Non, cette Ginette-ci est abîmée alors elle abîme, mais fort, et bing ! et bim ! , tout ce qui l’aime, tout ce qui la touche.

Ce serait l’histoire de la main de fer dans le gant de velours, sauf qu’il est de caoutchouc le velours, ou de cuir, en tout cas de ménage. Et que son ménage, à elle, s’en casse la margoulette.

C’est ballot, ça commençait bien, mais voilà, c’était trop beau.
Marcelin, droguiste drogué des mains, tombe sous le charme des doigts et du doigté de Ginette. Et puis du poing. Happée par ses vieux démons, Ginette dérape jusqu’à la dégringolade, la dégoulinure finale (qui n’est pas sans rappeler une fameuse scène des Gremlins, mais chut).
Si l’on peut lire une vie dans les lignes de la main, peut-être peut-on lire une « dévie » dans les fissures d’un Mapa ? Est-ce qu’un enfant atrophié devient forcément un adulte mutilé ?

C’est chouette comme une chanson de guinguettes des années 40.
Et les dessins et couleurs de Marion Duclos n’y sont pas pour rien.

Les mains de Ginette, Olivier Ka & Marion Duclos, Delcourt/Mirages, 104 p., 16,50€.

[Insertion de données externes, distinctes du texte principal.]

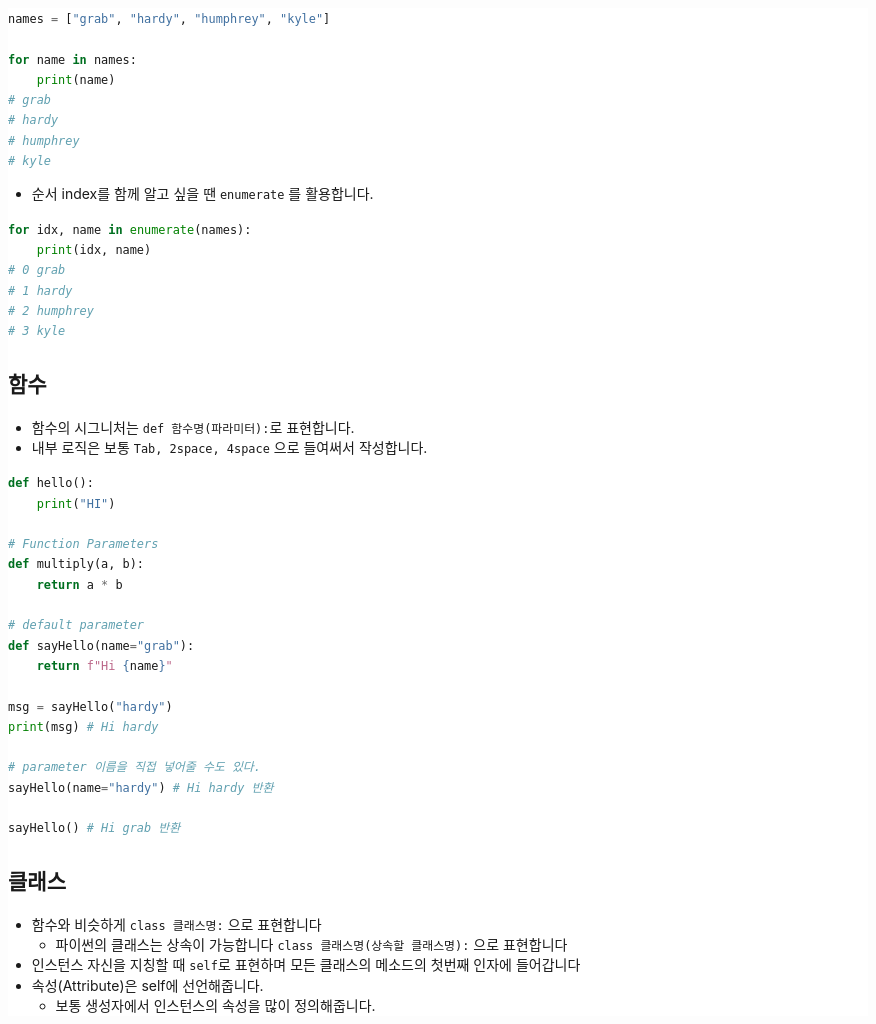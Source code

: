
 ```python
names = ["grab", "hardy", "humphrey", "kyle"]

for name in names:
    print(name)
# grab
# hardy
# humphrey
# kyle
```

- 순서 index를 함께 알고 싶을 땐 `enumerate` 를 활용합니다.

```python
for idx, name in enumerate(names):
    print(idx, name)
# 0 grab
# 1 hardy
# 2 humphrey
# 3 kyle
```

## 함수

- 함수의 시그니처는 `def 함수명(파라미터):`로 표현합니다.
- 내부 로직은 보통 `Tab, 2space, 4space` 으로 들여써서 작성합니다.

```python
def hello():
    print("HI")

# Function Parameters
def multiply(a, b):
    return a * b

# default parameter
def sayHello(name="grab"):
    return f"Hi {name}"

msg = sayHello("hardy") 
print(msg) # Hi hardy

# parameter 이름을 직접 넣어줄 수도 있다.
sayHello(name="hardy") # Hi hardy 반환

sayHello() # Hi grab 반환
```

## 클래스

- 함수와 비슷하게 `class 클래스명:` 으로 표현합니다
    - 파이썬의 클래스는 상속이 가능합니다 `class 클래스명(상속할 클래스명):` 으로 표현합니다
- 인스턴스 자신을 지칭할 때 `self`로 표현하며 모든 클래스의 메소드의 첫번째 인자에 들어갑니다
- 속성(Attribute)은 self에 선언해줍니다.
    - 보통 생성자에서 인스턴스의 속성을 많이 정의해줍니다.
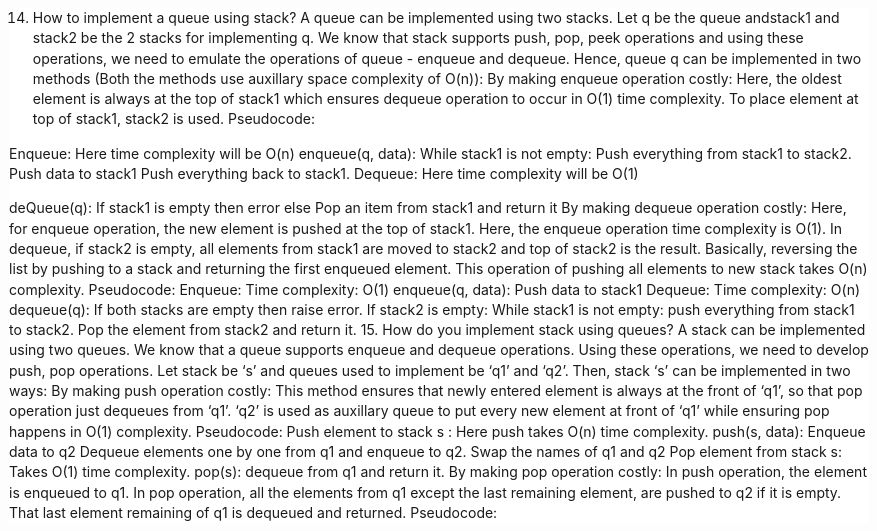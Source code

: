 14. How to implement a queue using stack?
    A queue can be implemented using two stacks. Let q be the queue andstack1 and stack2 be the 2 stacks for implementing q. We know that stack supports push, pop, peek operations and using these operations, we need to emulate the operations of queue - enqueue and dequeue. Hence, queue q can be implemented in two methods (Both the methods use auxillary space complexity of O(n)):
    By making enqueue operation costly:
    Here, the oldest element is always at the top of stack1 which ensures dequeue operation to occur in O(1) time complexity.
    To place element at top of stack1, stack2 is used.
    Pseudocode:

Enqueue: Here time complexity will be O(n)
enqueue(q, data):
While stack1 is not empty:
Push everything from stack1 to stack2.
Push data to stack1
Push everything back to stack1.
Dequeue: Here time complexity will be O(1)

deQueue(q):
If stack1 is empty then error
else
Pop an item from stack1 and return it
By making dequeue operation costly:
Here, for enqueue operation, the new element is pushed at the top of stack1. Here, the enqueue operation time complexity is O(1).
In dequeue, if stack2 is empty, all elements from stack1 are moved to stack2 and top of stack2 is the result. Basically, reversing the list by pushing to a stack and returning the first enqueued element. This operation of pushing all elements to new stack takes O(n) complexity.
Pseudocode:
Enqueue: Time complexity: O(1)
enqueue(q, data):
Push data to stack1
Dequeue: Time complexity: O(n)
dequeue(q):
If both stacks are empty then raise error.
If stack2 is empty:
While stack1 is not empty:
push everything from stack1 to stack2.
Pop the element from stack2 and return it.
15. How do you implement stack using queues?
    A stack can be implemented using two queues. We know that a queue supports enqueue and dequeue operations. Using these operations, we need to develop push, pop operations.
    Let stack be ‘s’ and queues used to implement be ‘q1’ and ‘q2’. Then, stack ‘s’ can be implemented in two ways:
    By making push operation costly:
    This method ensures that newly entered element is always at the front of ‘q1’, so that pop operation just dequeues from ‘q1’.
    ‘q2’ is used as auxillary queue to put every new element at front of ‘q1’ while ensuring pop happens in O(1) complexity.
    Pseudocode:
    Push element to stack s : Here push takes O(n) time complexity.
    push(s, data):
    Enqueue data to q2
    Dequeue elements one by one from q1 and enqueue to q2.
    Swap the names of q1 and q2
    Pop element from stack s: Takes O(1) time complexity.
    pop(s):
    dequeue from q1 and return it.
    By making pop operation costly:
    In push operation, the element is enqueued to q1.
    In pop operation, all the elements from q1 except the last remaining element, are pushed to q2 if it is empty. That last element remaining of q1 is dequeued and returned.
    Pseudocode:
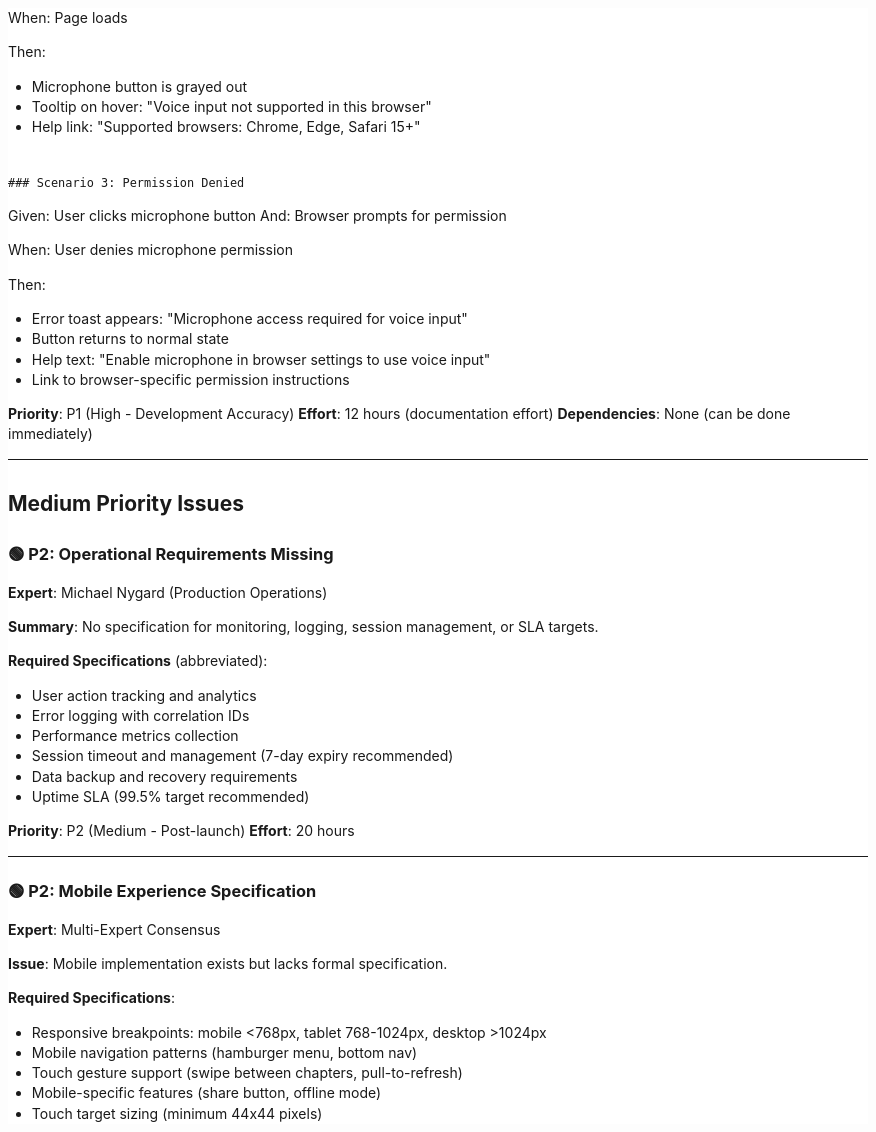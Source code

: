 When: Page loads

Then:
  - Microphone button is grayed out
  - Tooltip on hover: "Voice input not supported in this browser"
  - Help link: "Supported browsers: Chrome, Edge, Safari 15+"
```

### Scenario 3: Permission Denied
```
Given: User clicks microphone button
  And: Browser prompts for permission

When: User denies microphone permission

Then:
  - Error toast appears: "Microphone access required for voice input"
  - Button returns to normal state
  - Help text: "Enable microphone in browser settings to use voice input"
  - Link to browser-specific permission instructions
```
```

**Priority**: P1 (High - Development Accuracy)
**Effort**: 12 hours (documentation effort)
**Dependencies**: None (can be done immediately)

---

## Medium Priority Issues

### 🟢 P2: Operational Requirements Missing
**Expert**: Michael Nygard (Production Operations)

**Summary**: No specification for monitoring, logging, session management, or SLA targets.

**Required Specifications** (abbreviated):
- User action tracking and analytics
- Error logging with correlation IDs
- Performance metrics collection
- Session timeout and management (7-day expiry recommended)
- Data backup and recovery requirements
- Uptime SLA (99.5% target recommended)

**Priority**: P2 (Medium - Post-launch)
**Effort**: 20 hours

---

### 🟢 P2: Mobile Experience Specification
**Expert**: Multi-Expert Consensus

**Issue**: Mobile implementation exists but lacks formal specification.

**Required Specifications**:
- Responsive breakpoints: mobile <768px, tablet 768-1024px, desktop >1024px
- Mobile navigation patterns (hamburger menu, bottom nav)
- Touch gesture support (swipe between chapters, pull-to-refresh)
- Mobile-specific features (share button, offline mode)
- Touch target sizing (minimum 44x44 pixels)
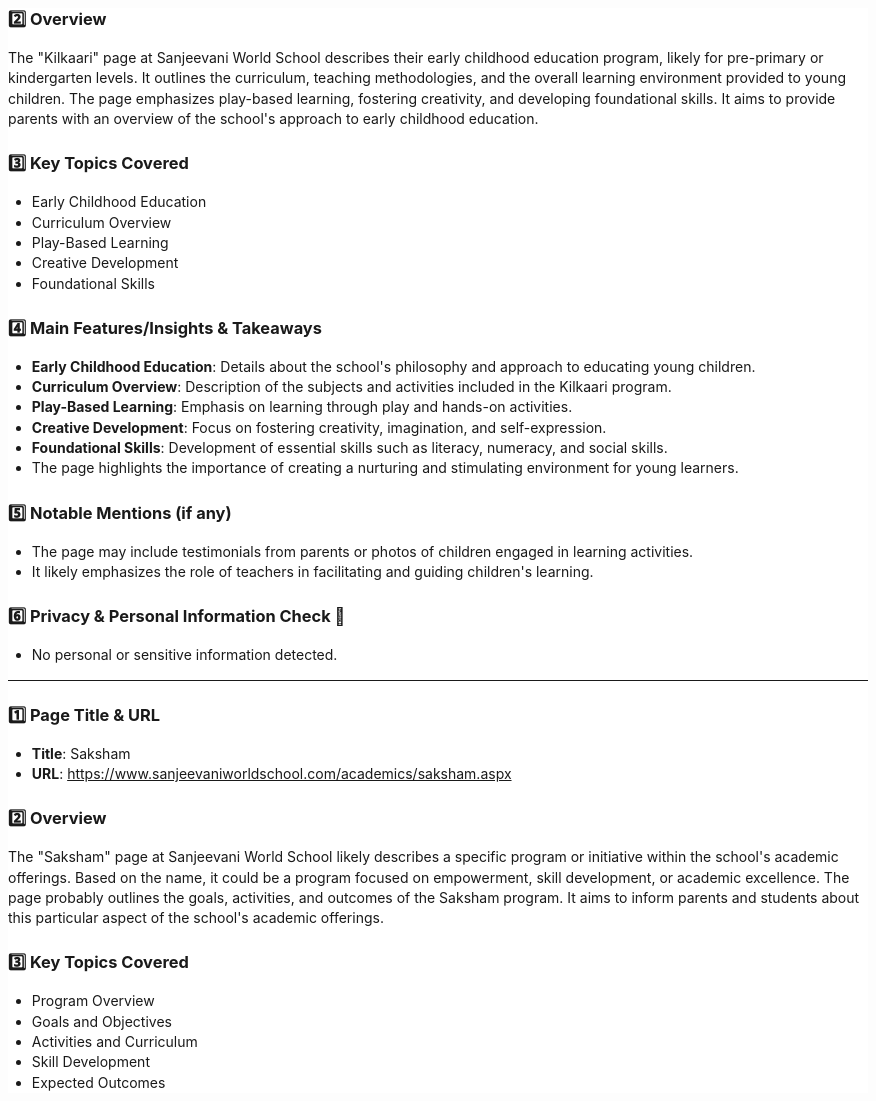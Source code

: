 ### 2️⃣ **Overview**
   The "Kilkaari" page at Sanjeevani World School describes their early childhood education program, likely for pre-primary or kindergarten levels. It outlines the curriculum, teaching methodologies, and the overall learning environment provided to young children. The page emphasizes play-based learning, fostering creativity, and developing foundational skills. It aims to provide parents with an overview of the school's approach to early childhood education.

### 3️⃣ **Key Topics Covered**
   - Early Childhood Education
   - Curriculum Overview
   - Play-Based Learning
   - Creative Development
   - Foundational Skills

### 4️⃣ **Main Features/Insights & Takeaways**
   - **Early Childhood Education**: Details about the school's philosophy and approach to educating young children.
   - **Curriculum Overview**: Description of the subjects and activities included in the Kilkaari program.
   - **Play-Based Learning**: Emphasis on learning through play and hands-on activities.
   - **Creative Development**: Focus on fostering creativity, imagination, and self-expression.
   - **Foundational Skills**: Development of essential skills such as literacy, numeracy, and social skills.
   - The page highlights the importance of creating a nurturing and stimulating environment for young learners.

### 5️⃣ **Notable Mentions (if any)**
   - The page may include testimonials from parents or photos of children engaged in learning activities.
   - It likely emphasizes the role of teachers in facilitating and guiding children's learning.

### 6️⃣ **Privacy & Personal Information Check** 🚨
   - No personal or sensitive information detected.

---
### 1️⃣ **Page Title & URL**
   - **Title**: Saksham
   - **URL**: https://www.sanjeevaniworldschool.com/academics/saksham.aspx

### 2️⃣ **Overview**
   The "Saksham" page at Sanjeevani World School likely describes a specific program or initiative within the school's academic offerings. Based on the name, it could be a program focused on empowerment, skill development, or academic excellence. The page probably outlines the goals, activities, and outcomes of the Saksham program. It aims to inform parents and students about this particular aspect of the school's academic offerings.

### 3️⃣ **Key Topics Covered**
   - Program Overview
   - Goals and Objectives
   - Activities and Curriculum
   - Skill Development
   - Expected Outcomes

Et c’est ainsi que se dévide sous nos yeux le fil d’une vie.

Qui m’a ramenée à l’excellent album qu’avait écrit et illustré Gilles Bachelet il y a quatre ans. Ça aurait pu s’appeler Une vie de gants, ça s’appelait Une histoire d’amour, et c’était beau.

Ils se rencontrèrent un jour, c’était fatal, à la piscine.

Ils se rencontrèrent, s’émurent, s’aimèrent, se marièrent et eurent beaucoup de petits gants.
On suit Josette et Georges des premiers émois au sortir de l’eau, en passant par les premiers accords (sur Jeux Interdits) jusqu’à leurs vieilleries. Et même un peu après.

C’est émouvant, c’est croqué avec l’humour légendaire du Sieur Bachelet, niché dans les détails et les détournements jubilatoires des objets du quotidien (l’humour niché, par le Sieur Bachelet). Et son regard mi-tendre mi-amusé sur ce couple comme les autres. Manifestement c’est résistant le caoutcho-vinylo-latex.

Je me souviens, j’en avais fait un cadeau de Noël « à l’époque », et ça avait beaucoup plu. On avait bien ri.

Une histoire, d’amour, Gilles Bachelet, Seuil Jeunesse, 32 p., 15€.